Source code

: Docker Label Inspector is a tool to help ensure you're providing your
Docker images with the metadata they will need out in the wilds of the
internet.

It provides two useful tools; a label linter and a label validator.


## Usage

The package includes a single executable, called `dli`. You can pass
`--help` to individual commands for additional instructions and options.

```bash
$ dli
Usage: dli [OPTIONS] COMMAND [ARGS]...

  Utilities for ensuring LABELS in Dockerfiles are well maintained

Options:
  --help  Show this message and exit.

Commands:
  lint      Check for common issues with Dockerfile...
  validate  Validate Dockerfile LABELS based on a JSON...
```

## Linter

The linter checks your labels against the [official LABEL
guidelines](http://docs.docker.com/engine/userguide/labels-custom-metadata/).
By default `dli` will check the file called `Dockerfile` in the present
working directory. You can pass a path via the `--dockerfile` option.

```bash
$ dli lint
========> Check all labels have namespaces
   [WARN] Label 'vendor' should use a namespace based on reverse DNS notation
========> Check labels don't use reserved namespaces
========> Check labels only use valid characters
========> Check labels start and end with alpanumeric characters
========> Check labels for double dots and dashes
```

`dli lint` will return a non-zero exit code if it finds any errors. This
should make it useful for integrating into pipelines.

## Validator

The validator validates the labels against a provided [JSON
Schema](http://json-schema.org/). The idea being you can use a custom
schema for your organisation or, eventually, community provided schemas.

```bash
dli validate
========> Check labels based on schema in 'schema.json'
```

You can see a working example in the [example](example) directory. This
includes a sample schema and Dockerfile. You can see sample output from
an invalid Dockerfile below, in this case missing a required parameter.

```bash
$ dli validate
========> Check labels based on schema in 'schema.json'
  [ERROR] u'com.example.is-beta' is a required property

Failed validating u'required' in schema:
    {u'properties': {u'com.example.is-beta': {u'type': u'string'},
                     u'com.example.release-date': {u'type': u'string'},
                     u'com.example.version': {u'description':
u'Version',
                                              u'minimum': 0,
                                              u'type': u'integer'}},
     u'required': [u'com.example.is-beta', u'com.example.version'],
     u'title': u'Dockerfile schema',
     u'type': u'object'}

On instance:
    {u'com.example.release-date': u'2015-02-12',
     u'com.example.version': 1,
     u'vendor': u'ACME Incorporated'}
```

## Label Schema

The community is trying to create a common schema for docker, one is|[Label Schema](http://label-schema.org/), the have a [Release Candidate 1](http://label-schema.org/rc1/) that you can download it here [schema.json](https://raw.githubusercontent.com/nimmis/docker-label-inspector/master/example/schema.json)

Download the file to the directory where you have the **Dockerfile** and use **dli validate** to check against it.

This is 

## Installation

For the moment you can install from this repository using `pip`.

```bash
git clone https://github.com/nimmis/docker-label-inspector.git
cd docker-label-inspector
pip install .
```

##########

● What you are asked to do:
Full transcription, please: every entry, exactly as written.

● Written solution:
Source code

: Docker Label Inspector is a tool to help ensure you're providing your
Docker images with the metadata they will need out in the wilds of the
internet.

It provides two useful tools; a label linter and a label validator.


## Usage

The package includes a single executable, called `dli`. You can pass
`--help` to individual commands for additional instructions and options.

```bash
$ dli
Usage: dli [OPTIONS] COMMAND [ARGS]...

  Utilities for ensuring LABELS in Dockerfiles are well maintained

Options:
  --help  Show this message and exit.

Commands:
  lint      Check for common issues with Dockerfile...
  validate  Validate Dockerfile LABELS based on a JSON...
```

## Linter

The linter checks your labels against the [official LABEL
guidelines](http://docs.docker.com/engine/userguide/labels-custom-metadata/).
By default `dli` will check the file called `Dockerfile` in the present
working directory. You can pass a path via the `--dockerfile` option.

```bash
$ dli lint
========> Check all labels have namespaces
   [WARN] Label 'vendor' should use a namespace based on reverse DNS notation
========> Check labels don't use reserved namespaces
========> Check labels only use valid characters
========> Check labels start and end with alpanumeric characters
========> Check labels for double dots and dashes
```

`dli lint` will return a non-zero exit code if it finds any errors. This
should make it useful for integrating into pipelines.

## Validator

The validator validates the labels against a provided [JSON
Schema](http://json-schema.org/). The idea being you can use a custom
schema for your organisation or, eventually, community provided schemas.

```bash
dli validate
========> Check labels based on schema in 'schema.json'
```

You can see a working example in the [example](example) directory. This
includes a sample schema and Dockerfile. You can see sample output from
an invalid Dockerfile below, in this case missing a required parameter.

```bash
$ dli validate
========> Check labels based on schema in 'schema.json'
  [ERROR] u'com.example.is-beta' is a required property

Failed validating u'required' in schema:
    {u'properties': {u'com.example.is-beta': {u'type': u'string'},
                     u'com.example.release-date': {u'type': u'string'},
                     u'com.example.version': {u'description':
u'Version',
                                              u'minimum': 0,
                                              u'type': u'integer'}},
     u'required': [u'com.example.is-beta', u'com.example.version'],
     u'title': u'Dockerfile schema',
     u'type': u'object'}

On instance:
    {u'com.example.release-date': u'2015-02-12',
     u'com.example.version': 1,
     u'vendor': u'ACME Incorporated'}
```

## Label Schema

The community is trying to create a common schema for docker, one is|[Label Schema](http://label-schema.org/), the have a [Release Candidate 1](http://label-schema.org/rc1/) that you can download it here [schema.json](https://raw.githubusercontent.com/nimmis/docker-label-inspector/master/example/schema.json)

Download the file to the directory where you have the **Dockerfile** and use **dli validate** to check against it.

This is 

## Installation

For the moment you can install from this repository using `pip`.

```bash
git clone https://github.com/nimmis/docker-label-inspector.git
cd docker-label-inspector
pip install .
```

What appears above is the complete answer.